| Crates.io | faster_poisson |
| lib.rs | faster_poisson |
| version | 1.3.0 |
| created_at | 2025-09-09 04:24:55.516203+00 |
| updated_at | 2025-10-13 01:22:16.705436+00 |
| description | Fast Poisson disk sampling |
| homepage | |
| repository | https://github.com/nubDotDev/faster-poisson-disk-sampling/ |
| max_upload_size | |
| id | 1830261 |
| size | 3,558,819 |
This is a library that implements various methods of Poisson disk sampling.

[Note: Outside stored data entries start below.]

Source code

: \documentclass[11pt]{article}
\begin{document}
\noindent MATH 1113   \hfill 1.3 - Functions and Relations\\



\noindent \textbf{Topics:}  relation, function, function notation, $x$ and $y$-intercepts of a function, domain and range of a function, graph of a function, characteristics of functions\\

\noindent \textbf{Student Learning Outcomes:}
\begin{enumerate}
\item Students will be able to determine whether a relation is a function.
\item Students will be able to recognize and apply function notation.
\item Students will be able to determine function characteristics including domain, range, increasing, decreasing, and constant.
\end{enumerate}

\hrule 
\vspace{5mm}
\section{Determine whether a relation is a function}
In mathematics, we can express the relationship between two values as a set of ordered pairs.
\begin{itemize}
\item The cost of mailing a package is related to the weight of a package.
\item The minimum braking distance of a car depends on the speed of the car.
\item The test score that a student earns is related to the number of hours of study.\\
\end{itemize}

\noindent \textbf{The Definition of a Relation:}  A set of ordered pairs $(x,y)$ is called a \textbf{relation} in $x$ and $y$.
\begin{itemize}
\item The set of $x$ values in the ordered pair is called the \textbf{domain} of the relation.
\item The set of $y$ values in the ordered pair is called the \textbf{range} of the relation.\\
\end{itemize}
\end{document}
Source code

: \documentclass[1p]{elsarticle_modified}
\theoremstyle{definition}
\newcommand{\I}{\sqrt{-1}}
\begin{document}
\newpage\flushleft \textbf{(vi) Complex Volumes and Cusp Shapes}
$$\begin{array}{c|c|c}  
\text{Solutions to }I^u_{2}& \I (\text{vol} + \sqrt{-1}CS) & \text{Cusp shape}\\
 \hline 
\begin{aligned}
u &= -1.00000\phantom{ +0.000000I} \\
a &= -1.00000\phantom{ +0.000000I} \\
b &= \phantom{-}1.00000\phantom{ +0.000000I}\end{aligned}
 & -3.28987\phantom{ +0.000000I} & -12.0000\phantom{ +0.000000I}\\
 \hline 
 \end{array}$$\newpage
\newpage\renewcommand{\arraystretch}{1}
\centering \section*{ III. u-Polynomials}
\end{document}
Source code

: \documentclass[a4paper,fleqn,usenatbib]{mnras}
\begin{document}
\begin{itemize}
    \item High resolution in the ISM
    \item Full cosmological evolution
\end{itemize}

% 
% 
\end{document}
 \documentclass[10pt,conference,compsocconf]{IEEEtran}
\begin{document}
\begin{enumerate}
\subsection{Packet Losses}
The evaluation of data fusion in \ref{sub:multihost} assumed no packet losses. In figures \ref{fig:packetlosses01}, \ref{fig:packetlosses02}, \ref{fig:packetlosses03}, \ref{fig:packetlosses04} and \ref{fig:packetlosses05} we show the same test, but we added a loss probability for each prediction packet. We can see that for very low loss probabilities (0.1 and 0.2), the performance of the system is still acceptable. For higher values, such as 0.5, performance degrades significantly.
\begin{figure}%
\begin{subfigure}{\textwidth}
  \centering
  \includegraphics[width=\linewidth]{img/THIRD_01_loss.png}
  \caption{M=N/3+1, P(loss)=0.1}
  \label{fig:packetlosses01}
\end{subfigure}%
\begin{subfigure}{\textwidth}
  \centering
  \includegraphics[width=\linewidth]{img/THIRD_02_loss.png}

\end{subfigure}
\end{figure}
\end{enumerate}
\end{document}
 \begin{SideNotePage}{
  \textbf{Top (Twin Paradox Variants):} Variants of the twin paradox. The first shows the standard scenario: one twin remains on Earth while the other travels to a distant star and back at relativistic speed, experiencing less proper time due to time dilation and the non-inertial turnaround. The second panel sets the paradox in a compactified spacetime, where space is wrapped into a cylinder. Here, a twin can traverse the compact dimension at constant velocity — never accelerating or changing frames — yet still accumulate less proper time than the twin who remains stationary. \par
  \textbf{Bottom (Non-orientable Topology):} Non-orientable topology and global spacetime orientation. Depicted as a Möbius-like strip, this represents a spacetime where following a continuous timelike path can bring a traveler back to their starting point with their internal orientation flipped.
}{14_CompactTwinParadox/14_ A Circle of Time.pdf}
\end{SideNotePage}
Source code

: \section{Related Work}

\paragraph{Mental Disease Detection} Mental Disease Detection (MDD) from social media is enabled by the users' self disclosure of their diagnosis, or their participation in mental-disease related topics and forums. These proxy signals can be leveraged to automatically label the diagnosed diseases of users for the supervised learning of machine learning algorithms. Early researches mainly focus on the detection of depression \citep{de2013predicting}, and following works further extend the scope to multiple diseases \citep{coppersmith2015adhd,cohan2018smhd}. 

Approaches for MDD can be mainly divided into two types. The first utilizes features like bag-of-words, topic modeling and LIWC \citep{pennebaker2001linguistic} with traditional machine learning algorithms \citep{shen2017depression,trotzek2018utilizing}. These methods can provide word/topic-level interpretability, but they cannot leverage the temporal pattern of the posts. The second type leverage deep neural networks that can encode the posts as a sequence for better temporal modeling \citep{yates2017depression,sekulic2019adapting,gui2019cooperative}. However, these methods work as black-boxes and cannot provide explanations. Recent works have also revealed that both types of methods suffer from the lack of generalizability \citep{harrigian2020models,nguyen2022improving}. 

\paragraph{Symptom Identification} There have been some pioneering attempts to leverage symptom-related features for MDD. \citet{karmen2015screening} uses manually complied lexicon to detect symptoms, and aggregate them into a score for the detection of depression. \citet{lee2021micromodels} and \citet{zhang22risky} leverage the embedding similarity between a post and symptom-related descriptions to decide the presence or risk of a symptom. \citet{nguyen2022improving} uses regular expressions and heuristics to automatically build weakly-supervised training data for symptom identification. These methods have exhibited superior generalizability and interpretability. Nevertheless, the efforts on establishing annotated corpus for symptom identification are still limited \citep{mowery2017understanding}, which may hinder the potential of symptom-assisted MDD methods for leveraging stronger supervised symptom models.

Each method returns a set of points where no two are less than a fixed distance from each other.
The easiest way to use this library is with the [Poisson2D], [Poisson3D], and [PoissonND] types.
You can generate points all at once with the run method, or lazily with the iter method.
To change parameters like the grid dimensions or minimum distance, [Poisson] uses a fluent interface pattern.
use faster_poisson::{Poisson2D, Poisson3D, PoissonND};
// Sample points from a 6 x 4 grid with minimum distance 0.5.
let poisson_2d = Poisson2D::new().dims([6.0, 4.0]).radius(0.5);
let samples_2d = poisson_2d.run();
// The default side length of the grid is 1.0 and the default radius is 0.1.
let poisson_3d = Poisson3D::new();
let samples_3d = poisson_3d.run();
// For dimensions higher than 3, use PoissonND.
let poisson_4d = PoissonND::<4>::new();
// Points are generated lazily, so this is fast.
let samples_4d_100: Vec<[f64; 4]> = poisson_4d.iter().take(100).collect();
For smaller 2D grids (< 1,000,000 points) it is probably faster to use [PoissonDart2D].
gpu
Use the wgpu crate to perform Poisson disk sampling on the GPU with [pixelpie::PoissonPixelPie].
plotly
Use the plotly crate to plot distributions with [plot::plot_2d] and [plot::plot_3d].
fourier
Use the rustfft crate to generate 2D periodograms of distributions with [fourier::fourier].
stipple
Stipple images with [stipple::stipple_image_luma] and [stipple::stipple_image_rgb].